What are the test cases of our own day? The two that jump out at me are the environment and health care. Both have the same large moral stakes that the slavery debate held. In both cases ordinary people encounter plenty of information in their everyday lives to make up their own minds. There is more public support for environmental action and health care reform than there ever was for abolition. But in both areas there isn't much action. Why?
Vested interests--that's the obvious explanation. On both the environment and health care major industries have spent a lot of money in seducing public opinion and lobbying legislators. But is that a sufficient explanation?
Culture explains a lot, though I won't try to be too precise now about what culture means. Take the culture of the automobile, for instance: the reason why US Americans drive so much has to have something to do with a kind of irrational pleasure they derive from it. It's certainly not efficient. Many of us take on car payments as big as mortgage payments--not including the cost of insurance, gas, and upkeep. And we'll spend a lot of time sitting in our cars getting fat. Rationally, we should all prefer public transportation. But we won't take the bus, and therefore our bus service is generally lousy.
Culture (again, not being precise) can also make some things invisible while heightening the visibility of others. In the US, this is easily seen in the ideology of freedom of choice. It is assumed that freedom consists in having choices, and that whatever choices people make will be free choices. So people choose to have crappy public transportation because they don't take the bus, and people choose to have crappy television because they watch Fox instead of PBS, and so forth. But does any individual really choose the system of transportation, or the media system? Would any rational individual choose the systems in the US today? People feel free as they make their choices from moment to moment, but they certainlydo not feel free when they think about the world they live in and what they can do to change it. Instead they feel completely helpless.
Health care reform is a good example of this. In the US, almost any proposal for large scale reform will have to overcome tremendous resistance, because people don't believe that they are capable of achieving meaningful change through the political system. Their very disbelief makes them right.

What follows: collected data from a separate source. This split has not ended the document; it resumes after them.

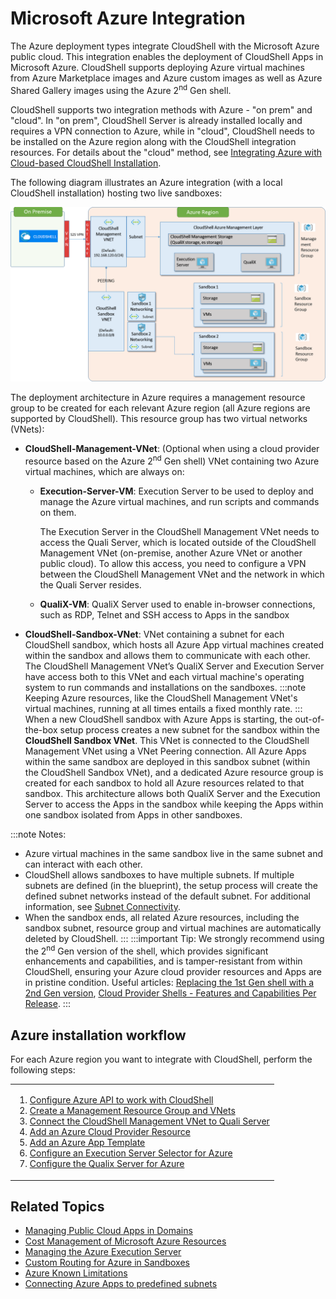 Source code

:# Microsoft Azure Integration

The Azure deployment types integrate CloudShell with the Microsoft Azure public cloud. This integration enables the deployment of CloudShell Apps in Microsoft Azure. CloudShell supports deploying Azure virtual machines from Azure Marketplace images and Azure custom images as well as Azure Shared Gallery images using the Azure 2<sup>nd</sup> Gen shell.

CloudShell supports two integration methods with Azure - "on prem" and "cloud". In "on prem", CloudShell Server is already installed locally and requires a VPN connection to Azure, while in "cloud", CloudShell needs to be installed on the Azure region along with the CloudShell integration resources. For details about the "cloud" method, see [Integrating Azure with Cloud-based CloudShell Installation](https://help.quali.com/Online%20Help/0.0/Portal/Content/Admn/Azure-Cld-Only-Intg.htm).

The following diagram illustrates an Azure integration (with a local CloudShell installation) hosting two live sandboxes:

![](/Images/Admin-Guide/Azure-deployment-type/Azure-architecture.png)

The deployment architecture in Azure requires a management resource group to be created for each relevant Azure region (all Azure regions are supported by CloudShell). This resource group has two virtual networks (VNets):

- **CloudShell-Management-VNet**: (Optional when using a cloud provider resource based on the Azure 2<sup>nd</sup> Gen shell) VNet containing two Azure virtual machines, which are always on:
    - **Execution-Server-VM**: Execution Server to be used to deploy and manage the Azure virtual machines, and run scripts and commands on them.
        
        The Execution Server in the CloudShell Management VNet needs to access the Quali Server, which is located outside of the CloudShell Management VNet (on-premise, another Azure VNet or another public cloud). To allow this access, you need to configure a VPN between the CloudShell Management VNet and the network in which the Quali Server resides.
        
    - **QualiX-VM**: QualiX Server used to enable in-browser connections, such as RDP, Telnet and SSH access to Apps in the sandbox

- **CloudShell-Sandbox-VNet**: VNet containing a subnet for each CloudShell sandbox, which hosts all Azure App virtual machines created within the sandbox and allows them to communicate with each other. The CloudShell Management VNet’s QualiX Server and Execution Server have access both to this VNet and each virtual machine's operating system to run commands and installations on the sandboxes.
:::note
Keeping Azure resources, like the CloudShell Management VNet's virtual machines, running at all times entails a fixed monthly rate.
:::
When a new CloudShell sandbox with Azure Apps is starting, the out-of-the-box setup process creates a new subnet for the sandbox within the **CloudShell Sandbox VNet**. This VNet is connected to the CloudShell Management VNet using a VNet Peering connection. All Azure Apps within the same sandbox are deployed in this sandbox subnet (within the CloudShell Sandbox VNet), and a dedicated Azure resource group is created for each sandbox to hold all Azure resources related to that sandbox. This architecture allows both QualiX Server and the Execution Server to access the Apps in the sandbox while keeping the Apps within one sandbox isolated from Apps in other sandboxes.

:::note Notes:
- Azure virtual machines in the same sandbox live in the same subnet and can interact with each other.
- CloudShell allows sandboxes to have multiple subnets. If multiple subnets are defined (in the blueprint), the setup process will create the defined subnet networks instead of the default subnet. For additional information, see [Subnet Connectivity](https://help.quali.com/Online%20Help/0.0/Portal/Content/Admn/Cnct-Ctrl-Subnets.htm).
- When the sandbox ends, all related Azure resources, including the sandbox subnet, resource group and virtual machines are automatically deleted by CloudShell.
:::
:::important Tip:
We strongly recommend using the 2<sup>nd</sup> Gen version of the shell, which provides significant enhancements and capabilities, and is tamper-resistant from within CloudShell, ensuring your Azure cloud provider resources and Apps are in pristine condition. Useful articles: [Replacing the 1st Gen shell with a 2nd Gen version](https://help.quali.com/Online%20Help/0.0/Portal/Content/DevGuide/Reference/Converting-1G-Shells.htm#Migrate), [Cloud Provider Shells - Features and Capabilities Per Release](https://help.quali.com/Online%20Help/0.0/Portal/Content/Admn/Clp-capabilities.htm).
:::
## Azure installation workflow

For each Azure region you want to integrate with CloudShell, perform the following steps:

<table style={{ 
    borderLeftStyle: 'solid', borderLeftWidth: 0, 
    borderRightStyle: 'solid', borderRightWidth: 0, 
    borderTopStyle: 'solid', borderTopWidth: 0, 
    borderBottomStyle: 'solid', borderBottomWidth: 0, 
    marginLeft: 0, marginRight: 'auto' 
}}>
    <tbody>
        <tr>
            <td style={{ backgroundColor: '#fff9c7' }}>
                <ol>
                    <li value={1}><a href="https://help.quali.com/Online%20Help/0.0/Portal/Content/Admn/Azure-Cnfg-API.htm">Configure Azure API to work with CloudShell</a></li>
                    <li value={2}><a href="https://help.quali.com/Online%20Help/0.0/Portal/Content/Admn/Azure-Crt-Mng-RSc-Grp.htm">Create a Management Resource Group and VNets</a></li>
                    <li value={3}><a href="https://help.quali.com/Online%20Help/0.0/Portal/Content/Admn/Azure-VNET-Cnct-to-Quali.htm">Connect the CloudShell Management VNet to Quali Server</a></li>
                    <li value={4}><a href="https://help.quali.com/Online%20Help/0.0/Portal/Content/Admn/Azure-Cld-Prvdr-Rsc.htm">Add an Azure Cloud Provider Resource</a></li>
                    <li value={5}><a href="https://help.quali.com/Online%20Help/0.0/Portal/Content/Admn/Azure-App.htm">Add an Azure App Template</a></li>
                    <li value={6}><a href="https://help.quali.com/Online%20Help/0.0/Portal/Content/Admn/Azure-VNET-Exec-Srv.htm">Configure an Execution Server Selector for Azure</a></li>
                    <li value={7}><a href="https://help.quali.com/Online%20Help/0.0/Portal/Content/Admn/Azure-VNET-Qualix-Srv.htm">Configure the Qualix Server for Azure</a></li>
                </ol>
            </td>
        </tr>
    </tbody>
</table>


## Related Topics

- [Managing Public Cloud Apps in Domains](https://help.quali.com/Online%20Help/0.0/Portal/Content/Admn/Mng-Pblc-Cld-Apps-in-Dmns.htm)
- [Cost Management of Microsoft Azure Resources](https://help.quali.com/Online%20Help/0.0/Portal/Content/Admn/Azure-Cst-Mngmnt.htm)
- [Managing the Azure Execution Server](https://help.quali.com/Online%20Help/0.0/Portal/Content/Admn/Azure-VNET-Exec-Srv-Mng.htm)
- [Custom Routing for Azure in Sandboxes](https://help.quali.com/Online%20Help/0.0/Portal/Content/Admn/Azure-Cstm-Routing.htm)
- [Azure Known Limitations](https://help.quali.com/Online%20Help/0.0/Portal/Content/Admn/Azure-Known-Limits.htm)
- [Connecting Azure Apps to predefined subnets](https://help.quali.com/Online%20Help/0.0/Portal/Content/CSP/LAB-MNG/Sndbx-Rsrc-Cnct.htm#Connecti4)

When the Pres-o-dent made energy and health care cornerstones of his State of the Younyun address the other night, he placed a bet against the health of the public sphere. He bet that people would take his small bore proposals as, well, the best that you can hope for, and not rise up and demand change. He and his advisers have been right so far when they've bet against the public sphere, though they've been wrong about virtually everything else.
The media have a special role to play in promoting and supporting a healthy public sphere. The media are not themselves the public sphere, although they pretend that that's the case. Professional journalism especially. But more on this another time. Would things be different if they were doing their jobs better?